Instructions to follow: Output only the lines of the entries that follow, starting at the one with "[Apprise on Arithmetic" and running down to the one with "Types can now", both included and unchanged.
[Source records — start]
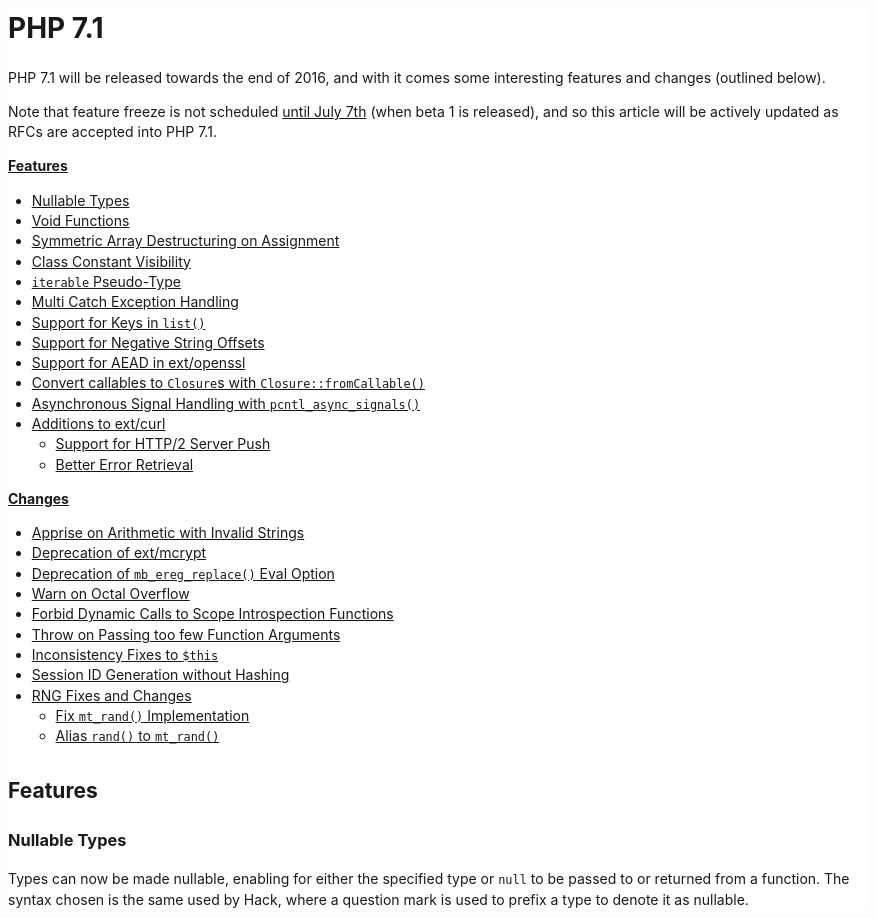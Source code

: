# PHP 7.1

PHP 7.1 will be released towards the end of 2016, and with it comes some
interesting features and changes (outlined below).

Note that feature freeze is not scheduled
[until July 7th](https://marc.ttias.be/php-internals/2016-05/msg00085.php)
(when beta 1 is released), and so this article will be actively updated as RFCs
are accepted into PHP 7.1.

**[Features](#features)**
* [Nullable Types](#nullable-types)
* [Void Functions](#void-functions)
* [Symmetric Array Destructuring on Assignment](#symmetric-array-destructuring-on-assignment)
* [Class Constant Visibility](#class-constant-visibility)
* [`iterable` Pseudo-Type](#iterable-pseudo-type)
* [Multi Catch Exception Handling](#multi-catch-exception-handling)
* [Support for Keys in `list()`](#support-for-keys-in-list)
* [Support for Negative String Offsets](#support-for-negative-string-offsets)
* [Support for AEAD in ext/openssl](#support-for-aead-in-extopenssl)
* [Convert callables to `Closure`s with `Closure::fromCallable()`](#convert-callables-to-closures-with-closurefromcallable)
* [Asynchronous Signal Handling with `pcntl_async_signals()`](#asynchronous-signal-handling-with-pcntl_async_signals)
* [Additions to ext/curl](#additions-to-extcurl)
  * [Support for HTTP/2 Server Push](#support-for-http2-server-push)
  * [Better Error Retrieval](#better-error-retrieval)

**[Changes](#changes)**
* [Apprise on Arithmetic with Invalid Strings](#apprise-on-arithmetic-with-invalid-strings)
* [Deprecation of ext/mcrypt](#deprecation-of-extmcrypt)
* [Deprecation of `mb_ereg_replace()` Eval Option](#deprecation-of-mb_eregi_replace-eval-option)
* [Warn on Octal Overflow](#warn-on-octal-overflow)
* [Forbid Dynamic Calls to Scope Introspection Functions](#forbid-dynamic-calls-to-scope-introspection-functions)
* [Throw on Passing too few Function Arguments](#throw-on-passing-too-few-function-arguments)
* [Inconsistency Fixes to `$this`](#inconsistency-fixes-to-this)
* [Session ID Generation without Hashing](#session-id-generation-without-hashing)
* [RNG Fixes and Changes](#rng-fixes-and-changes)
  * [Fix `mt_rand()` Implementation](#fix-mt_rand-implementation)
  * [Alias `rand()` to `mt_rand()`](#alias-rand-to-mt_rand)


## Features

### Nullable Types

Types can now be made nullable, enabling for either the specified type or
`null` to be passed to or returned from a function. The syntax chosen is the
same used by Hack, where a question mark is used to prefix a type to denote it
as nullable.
[Source records — finish]
[Source records — start]
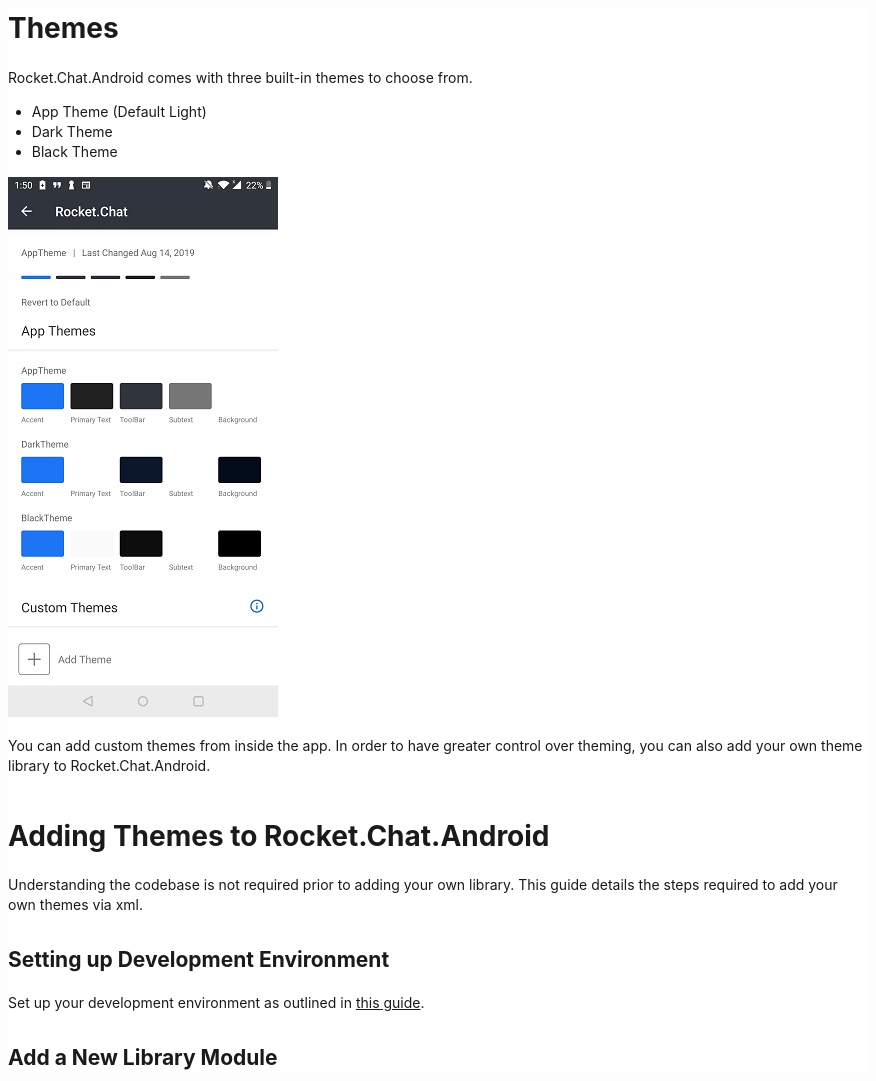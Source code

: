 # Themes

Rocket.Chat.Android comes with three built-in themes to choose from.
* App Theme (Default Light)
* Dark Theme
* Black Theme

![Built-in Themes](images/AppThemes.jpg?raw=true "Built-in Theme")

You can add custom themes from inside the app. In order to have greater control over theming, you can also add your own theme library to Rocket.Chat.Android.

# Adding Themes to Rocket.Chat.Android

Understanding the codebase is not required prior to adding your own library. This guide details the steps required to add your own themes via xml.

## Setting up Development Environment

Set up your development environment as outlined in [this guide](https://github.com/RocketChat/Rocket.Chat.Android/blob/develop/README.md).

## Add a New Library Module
[Source records — finish]
Response area:
* [Apprise on Arithmetic with Invalid Strings](#apprise-on-arithmetic-with-invalid-strings)
* [Deprecation of ext/mcrypt](#deprecation-of-extmcrypt)
* [Deprecation of `mb_ereg_replace()` Eval Option](#deprecation-of-mb_eregi_replace-eval-option)
* [Warn on Octal Overflow](#warn-on-octal-overflow)
* [Forbid Dynamic Calls to Scope Introspection Functions](#forbid-dynamic-calls-to-scope-introspection-functions)
* [Throw on Passing too few Function Arguments](#throw-on-passing-too-few-function-arguments)
* [Inconsistency Fixes to `$this`](#inconsistency-fixes-to-this)
* [Session ID Generation without Hashing](#session-id-generation-without-hashing)
* [RNG Fixes and Changes](#rng-fixes-and-changes)
  * [Fix `mt_rand()` Implementation](#fix-mt_rand-implementation)
  * [Alias `rand()` to `mt_rand()`](#alias-rand-to-mt_rand)


## Features

### Nullable Types

Types can now be made nullable, enabling for either the specified type or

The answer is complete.